_ASSIGNED TASK_
The answer must consist of every line in the records below that contains the string "fiziksel".

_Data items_
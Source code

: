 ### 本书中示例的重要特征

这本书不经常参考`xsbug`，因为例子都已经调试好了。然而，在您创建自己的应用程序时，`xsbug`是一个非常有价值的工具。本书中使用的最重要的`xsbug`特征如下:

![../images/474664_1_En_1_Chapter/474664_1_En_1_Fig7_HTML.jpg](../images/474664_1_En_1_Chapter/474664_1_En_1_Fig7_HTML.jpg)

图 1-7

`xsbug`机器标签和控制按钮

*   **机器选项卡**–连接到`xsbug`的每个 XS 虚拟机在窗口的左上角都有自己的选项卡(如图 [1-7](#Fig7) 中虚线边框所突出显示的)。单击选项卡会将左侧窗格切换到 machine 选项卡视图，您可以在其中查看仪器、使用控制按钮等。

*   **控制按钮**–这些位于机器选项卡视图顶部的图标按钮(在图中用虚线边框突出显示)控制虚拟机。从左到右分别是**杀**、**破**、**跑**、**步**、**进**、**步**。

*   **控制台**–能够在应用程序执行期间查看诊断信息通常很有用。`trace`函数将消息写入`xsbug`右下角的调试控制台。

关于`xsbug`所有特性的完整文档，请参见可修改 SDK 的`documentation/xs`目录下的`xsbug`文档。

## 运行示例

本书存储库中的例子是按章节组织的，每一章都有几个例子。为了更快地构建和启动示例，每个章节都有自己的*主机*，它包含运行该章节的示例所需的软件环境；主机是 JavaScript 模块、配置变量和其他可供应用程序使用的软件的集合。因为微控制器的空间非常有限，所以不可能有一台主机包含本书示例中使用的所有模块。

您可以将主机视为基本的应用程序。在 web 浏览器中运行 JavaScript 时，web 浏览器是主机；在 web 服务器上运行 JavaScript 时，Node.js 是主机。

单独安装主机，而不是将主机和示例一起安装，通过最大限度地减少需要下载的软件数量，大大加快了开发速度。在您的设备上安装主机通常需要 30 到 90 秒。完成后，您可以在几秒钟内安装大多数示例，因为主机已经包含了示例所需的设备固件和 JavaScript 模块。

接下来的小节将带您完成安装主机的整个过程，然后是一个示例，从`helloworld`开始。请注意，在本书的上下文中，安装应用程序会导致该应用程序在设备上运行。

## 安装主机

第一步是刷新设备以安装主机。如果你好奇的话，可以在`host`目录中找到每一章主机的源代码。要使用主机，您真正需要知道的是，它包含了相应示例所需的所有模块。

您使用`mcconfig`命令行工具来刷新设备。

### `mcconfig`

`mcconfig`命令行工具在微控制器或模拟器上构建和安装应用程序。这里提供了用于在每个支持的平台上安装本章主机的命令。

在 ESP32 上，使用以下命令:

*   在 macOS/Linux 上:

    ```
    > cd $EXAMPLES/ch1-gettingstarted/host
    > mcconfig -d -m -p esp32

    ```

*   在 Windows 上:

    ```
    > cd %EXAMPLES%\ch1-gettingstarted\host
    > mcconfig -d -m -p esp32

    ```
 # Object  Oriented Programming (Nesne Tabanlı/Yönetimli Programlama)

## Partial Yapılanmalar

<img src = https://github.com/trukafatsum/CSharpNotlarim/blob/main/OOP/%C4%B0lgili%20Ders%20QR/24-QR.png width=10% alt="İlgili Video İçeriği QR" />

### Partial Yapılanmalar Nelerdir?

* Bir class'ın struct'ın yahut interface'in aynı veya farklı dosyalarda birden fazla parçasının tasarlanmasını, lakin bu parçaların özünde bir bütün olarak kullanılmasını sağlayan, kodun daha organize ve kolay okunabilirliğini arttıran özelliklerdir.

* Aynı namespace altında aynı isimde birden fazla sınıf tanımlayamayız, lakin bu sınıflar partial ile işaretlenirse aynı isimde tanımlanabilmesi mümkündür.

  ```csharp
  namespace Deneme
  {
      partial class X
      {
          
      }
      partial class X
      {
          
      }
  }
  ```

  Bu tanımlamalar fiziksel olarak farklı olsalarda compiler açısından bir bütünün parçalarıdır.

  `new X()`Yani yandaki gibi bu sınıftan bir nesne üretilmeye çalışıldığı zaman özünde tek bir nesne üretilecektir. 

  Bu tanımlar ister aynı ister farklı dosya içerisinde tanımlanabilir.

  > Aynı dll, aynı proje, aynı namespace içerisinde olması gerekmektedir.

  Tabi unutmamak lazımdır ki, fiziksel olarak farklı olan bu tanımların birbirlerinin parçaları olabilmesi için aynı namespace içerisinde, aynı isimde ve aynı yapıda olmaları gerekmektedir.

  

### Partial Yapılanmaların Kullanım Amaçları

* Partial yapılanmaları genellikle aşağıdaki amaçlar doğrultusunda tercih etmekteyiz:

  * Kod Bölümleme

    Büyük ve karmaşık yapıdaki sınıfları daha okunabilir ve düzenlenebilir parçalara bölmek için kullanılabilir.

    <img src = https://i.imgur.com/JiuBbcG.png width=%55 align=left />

_RESPONSE BOX_
  Bu tanımlamalar fiziksel olarak farklı olsalarda compiler açısından bir bütünün parçalarıdır.
  Tabi unutmamak lazımdır ki, fiziksel olarak farklı olan bu tanımların birbirlerinin parçaları olabilmesi için aynı namespace içerisinde, aynı isimde ve aynı yapıda olmaları gerekmektedir.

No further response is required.